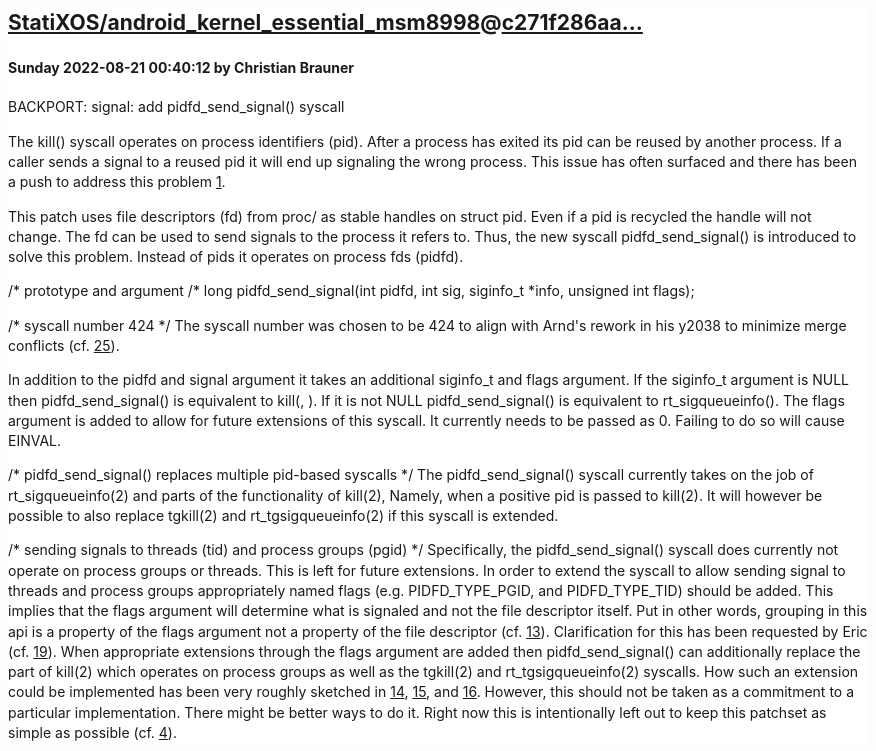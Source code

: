 ## [StatiXOS/android_kernel_essential_msm8998](https://github.com/StatiXOS/android_kernel_essential_msm8998)@[c271f286aa...](https://github.com/StatiXOS/android_kernel_essential_msm8998/commit/c271f286aac880d5bca786f2667883fa98f78679)
#### Sunday 2022-08-21 00:40:12 by Christian Brauner

BACKPORT: signal: add pidfd_send_signal() syscall

The kill() syscall operates on process identifiers (pid). After a process
has exited its pid can be reused by another process. If a caller sends a
signal to a reused pid it will end up signaling the wrong process. This
issue has often surfaced and there has been a push to address this problem [1].

This patch uses file descriptors (fd) from proc/<pid> as stable handles on
struct pid. Even if a pid is recycled the handle will not change. The fd
can be used to send signals to the process it refers to.
Thus, the new syscall pidfd_send_signal() is introduced to solve this
problem. Instead of pids it operates on process fds (pidfd).

/* prototype and argument /*
long pidfd_send_signal(int pidfd, int sig, siginfo_t *info, unsigned int flags);

/* syscall number 424 */
The syscall number was chosen to be 424 to align with Arnd's rework in his
y2038 to minimize merge conflicts (cf. [25]).

In addition to the pidfd and signal argument it takes an additional
siginfo_t and flags argument. If the siginfo_t argument is NULL then
pidfd_send_signal() is equivalent to kill(<positive-pid>, <signal>). If it
is not NULL pidfd_send_signal() is equivalent to rt_sigqueueinfo().
The flags argument is added to allow for future extensions of this syscall.
It currently needs to be passed as 0. Failing to do so will cause EINVAL.

/* pidfd_send_signal() replaces multiple pid-based syscalls */
The pidfd_send_signal() syscall currently takes on the job of
rt_sigqueueinfo(2) and parts of the functionality of kill(2), Namely, when a
positive pid is passed to kill(2). It will however be possible to also
replace tgkill(2) and rt_tgsigqueueinfo(2) if this syscall is extended.

/* sending signals to threads (tid) and process groups (pgid) */
Specifically, the pidfd_send_signal() syscall does currently not operate on
process groups or threads. This is left for future extensions.
In order to extend the syscall to allow sending signal to threads and
process groups appropriately named flags (e.g. PIDFD_TYPE_PGID, and
PIDFD_TYPE_TID) should be added. This implies that the flags argument will
determine what is signaled and not the file descriptor itself. Put in other
words, grouping in this api is a property of the flags argument not a
property of the file descriptor (cf. [13]). Clarification for this has been
requested by Eric (cf. [19]).
When appropriate extensions through the flags argument are added then
pidfd_send_signal() can additionally replace the part of kill(2) which
operates on process groups as well as the tgkill(2) and
rt_tgsigqueueinfo(2) syscalls.
How such an extension could be implemented has been very roughly sketched
in [14], [15], and [16]. However, this should not be taken as a commitment
to a particular implementation. There might be better ways to do it.
Right now this is intentionally left out to keep this patchset as simple as
possible (cf. [4]).


[1]:  https://lore.kernel.org/lkml/20181029221037.87724-1-dancol@google.com/
[2]:  https://lore.kernel.org/lkml/874lbtjvtd.fsf@oldenburg2.str.redhat.com/
[3]:  https://lore.kernel.org/lkml/20181204132604.aspfupwjgjx6fhva@brauner.io/
[4]:  https://lore.kernel.org/lkml/20181203180224.fkvw4kajtbvru2ku@brauner.io/
[5]:  https://lore.kernel.org/lkml/20181121213946.GA10795@mail.hallyn.com/
[6]:  https://lore.kernel.org/lkml/20181120103111.etlqp7zop34v6nv4@brauner.io/
[7]:  https://lore.kernel.org/lkml/36323361-90BD-41AF-AB5B-EE0D7BA02C21@amacapital.net/
[8]:  https://lore.kernel.org/lkml/87tvjxp8pc.fsf@xmission.com/
[9]:  https://asciinema.org/a/IQjuCHew6bnq1cr78yuMv16cy
[11]: https://lore.kernel.org/lkml/F53D6D38-3521-4C20-9034-5AF447DF62FF@amacapital.net/
[12]: https://lore.kernel.org/lkml/87zhtjn8ck.fsf@xmission.com/
[13]: https://lore.kernel.org/lkml/871s6u9z6u.fsf@xmission.com/
[14]: https://lore.kernel.org/lkml/20181206231742.xxi4ghn24z4h2qki@brauner.io/
[15]: https://lore.kernel.org/lkml/20181207003124.GA11160@mail.hallyn.com/
[16]: https://lore.kernel.org/lkml/20181207015423.4miorx43l3qhppfz@brauner.io/
[17]: https://lore.kernel.org/lkml/CAGXu5jL8PciZAXvOvCeCU3wKUEB_dU-O3q0tDw4uB_ojMvDEew@mail.gmail.com/
[18]: https://lore.kernel.org/lkml/20181206222746.GB9224@mail.hallyn.com/
[19]: https://lore.kernel.org/lkml/20181208054059.19813-1-christian@brauner.io/
[20]: https://lore.kernel.org/lkml/8736rebl9s.fsf@oldenburg.str.redhat.com/
[21]: https://lore.kernel.org/lkml/20181228152012.dbf0508c2508138efc5f2bbe@linux-foundation.org/
[22]: https://lore.kernel.org/lkml/20181228233725.722tdfgijxcssg76@brauner.io/
[23]: https://lwn.net/Articles/773459/
[24]: https://lore.kernel.org/lkml/8736rebl9s.fsf@oldenburg.str.redhat.com/
[25]: https://lore.kernel.org/lkml/CAK8P3a0ej9NcJM8wXNPbcGUyOUZYX+VLoDFdbenW3s3114oQZw@mail.gmail.com/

□ □ □ □ □

| What the exercise asks |
Show me all lines in the records that contain "process".

| Expected answer |
The kill() syscall operates on process identifiers (pid). After a process
has exited its pid can be reused by another process. If a caller sends a
signal to a reused pid it will end up signaling the wrong process. This
can be used to send signals to the process it refers to.
problem. Instead of pids it operates on process fds (pidfd).
/* sending signals to threads (tid) and process groups (pgid) */
process groups or threads. This is left for future extensions.
process groups appropriately named flags (e.g. PIDFD_TYPE_PGID, and
operates on process groups as well as the tgkill(2) and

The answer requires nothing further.